The result of this case study is very positive. Uncertainty information was highly appreciated by most participants, even though it is a complex concept and often hard for some people to use for decision making. It is believed that with a carefully designed training session on geographic data quality and a proper explanation on the map background and its uncertainty aspect, the general public may be able to understand an uncertainty map better and further incorporate the uncertainty information into their decision making.

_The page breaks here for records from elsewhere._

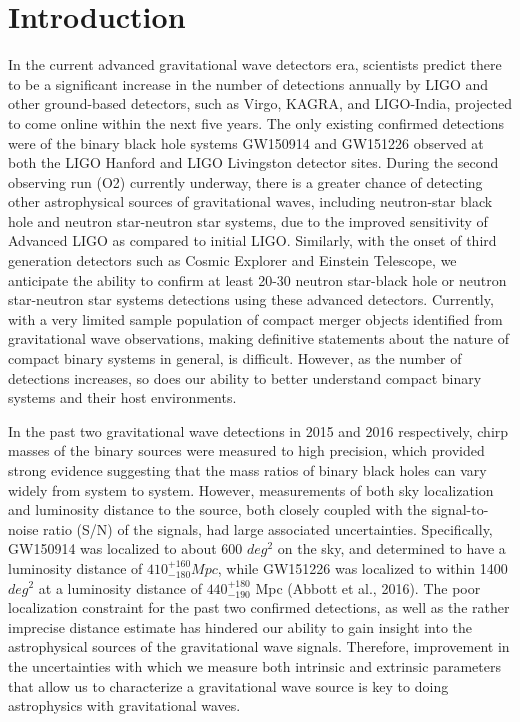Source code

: \documentclass{article}
\begin{document}
\section{Introduction}

In the current advanced gravitational wave detectors era, scientists predict there to be a significant increase in the number of detections annually by LIGO and other ground-based detectors, such as Virgo, KAGRA, and LIGO-India, projected to come online within the next five years.  The only existing confirmed detections were of the binary black hole systems GW150914 and GW151226 observed at both the LIGO Hanford and LIGO Livingston detector sites.  During the second observing run (O2) currently underway, there is a greater chance of detecting other astrophysical sources of gravitational waves, including neutron-star black hole and neutron star-neutron star systems, due to the improved sensitivity of Advanced LIGO as compared to initial LIGO.  Similarly, with the onset of third generation detectors such as Cosmic Explorer and Einstein Telescope, we anticipate the ability to confirm at least 20-30 neutron star-black hole or neutron star-neutron star systems detections using these advanced detectors.  Currently, with a very limited sample population of compact merger objects identified from gravitational wave observations, making definitive statements about the nature of compact binary systems in general,  is difficult.  However, as the number of detections increases, so does our ability to better understand compact binary systems and their host environments.

In the past two gravitational wave detections in 2015 and 2016 respectively, chirp masses of the binary sources were measured to high precision, which provided strong evidence suggesting that the mass ratios of binary black holes can vary widely from system to system.  However, measurements of both sky localization and luminosity distance to the source, both closely coupled with the signal-to-noise ratio (S/N) of the signals, had large associated uncertainties.  Specifically, GW150914 was localized to about 600 $deg^2$ on the sky, and determined to have a luminosity distance of $410^{+160}_{-180} Mpc$, while GW151226 was localized to within 1400 $deg^{2}$ at a luminosity distance of $440^{+180}_{-190}$ Mpc (Abbott et al., 2016).  The poor localization constraint for the past two confirmed detections, as well as the rather imprecise distance estimate has hindered our ability to gain insight into the astrophysical sources of the gravitational wave signals.  Therefore, improvement in the uncertainties with which we measure both intrinsic and extrinsic parameters that allow us to characterize a gravitational wave source is key to doing astrophysics with gravitational waves.      
 
\end{document}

It should be noted that the conclusions of this study were drawn from a survey using one particular dataset. Although this is a commonly adopted practice in literature, e.g., [
5,
6,
7,
14], the properties of any dataset may affect the survey results and thus the findings from a study. Therefore, cautions must be applied when extending the findings from this study to uncertainty visualization and decision making using other datasets. Future studies are needed to investigate how dataset properties may impact users’ preference for uncertainty visualization and their decision making with uncertainty information. Finally, the authors recognize that the choices listed as possible reasons for not willing to use uncertainty information for decision making (last question for Part 2 of the survey) are limited and may appear to be guiding. Note that these choices were included to reflect the findings from existing literature. Being the last question on the entire survey, the possible impact on the survey participants’ responses should be limited.